Fósseis de Glossopteris browniana.
Classificação científica
Domínio: Eukaryota
Reino: Plantae
Divisão: Pteridospermatophyta
Ordem: Glossopteridales
Família: Glossopteridaceae
Género: Glossopteris
Brongniart 1828 ex Brongniart 1831
Distribuição geográfica
Distribuição dos fósseis de Glossopteris (verde escuro) encontrados em todos os continentes do sul providenciam fortes evidências de que estes formavam a anteriormente um único super-continente
Distribuição dos fósseis de Glossopteris (verde escuro) encontrados em todos os continentes do sul providenciam fortes evidências de que estes formavam a anteriormente um único super-continente
Espécies
  • G. angustifolia
  • G. brasiliensis
  • G. browniana
  • G. communisi
  • G. Indica
  • G. occidentalis

Glossopteris (do grego glossa, significando "língua", porque as suas folhas tinham este formato assemelhado ao de uma língua) é o maior e mais conhecido gênero da extinta ordem de samambaias com sementes conhecidos como Glossopterídeas. Por muito tempo considerados samambaias depois de sua descoberta em 1824, mais tarde foram incluídos entre as gimnospermas. O gênero está colocado na divisão das Pteridospermatófitas.

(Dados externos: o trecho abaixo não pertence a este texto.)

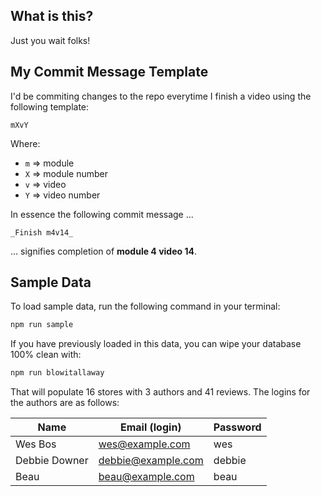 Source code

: ## What is this?

Just you wait folks!

## My Commit Message Template

I'd be commiting changes to the repo everytime I finish a video using the following template:

`mXvY`

Where:

* `m` => module
* `X` => module number
* `v` => video
* `Y` => video number

In essence the following commit message ...

`_Finish m4v14_`

... signifies completion of **module 4 video 14**.

## Sample Data

To load sample data, run the following command in your terminal:

```bash
npm run sample
```

If you have previously loaded in this data, you can wipe your database 100% clean with:

```bash
npm run blowitallaway
```

That will populate 16 stores with 3 authors and 41 reviews. The logins for the authors are as follows:

|Name|Email (login)|Password|
|---|---|---|
|Wes Bos|wes@example.com|wes|
|Debbie Downer|debbie@example.com|debbie|
|Beau|beau@example.com|beau|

Glossopteris eram árvores ou arbustos lenhosos e portadores de sementes, de 4 a 6 metros de altura. Elas possuíam um interior de madeira mole que se assemelhava com as coníferas da família das atuais araucárias. Sementes e órgãos portadores de pólen nasciam em pinhas na ponta de pequenas hastes presas nas folha. Ainda assim, algumas espécies podem ter desenvolvido sementes em estruturas parecidas com cones. As folhas podiam exceder 30 cm de comprimento.

As Glossopterídeas se desenvolveram durante o Permiano no grande continente meridional de Gondwana. São consideradas um fóssil guia mundial para as sequências gondwânicas e o principal conteúdo fossilífero dos carvões permianos, que são extraídos na Austrália, África do Sul e América do Sul. Estas plantas continuaram a se tornar parte dominante da flora meridional por todo o período Permiano até o começo do Triássico, entretanto se extinguiram no final deste período.

As Glossopteris tinham a copa parecida com uma árvore de natal. Ao invés de agulhas, elas tinham folhas largas e enormes com o formato de lança ou língua que caíam no chão no final do verão. Não é sabido se as folhas trocavam de cor antes de cair mas é bem provável que sim. Os anéis fossilizados das árvores do gênero indicam que elas cresciam constantemente no verão e paravam de crescer abruptamente no inverno.

Fósseis do Gondwana. A área de ocorrência da flora Glossopteris está indicada em verde.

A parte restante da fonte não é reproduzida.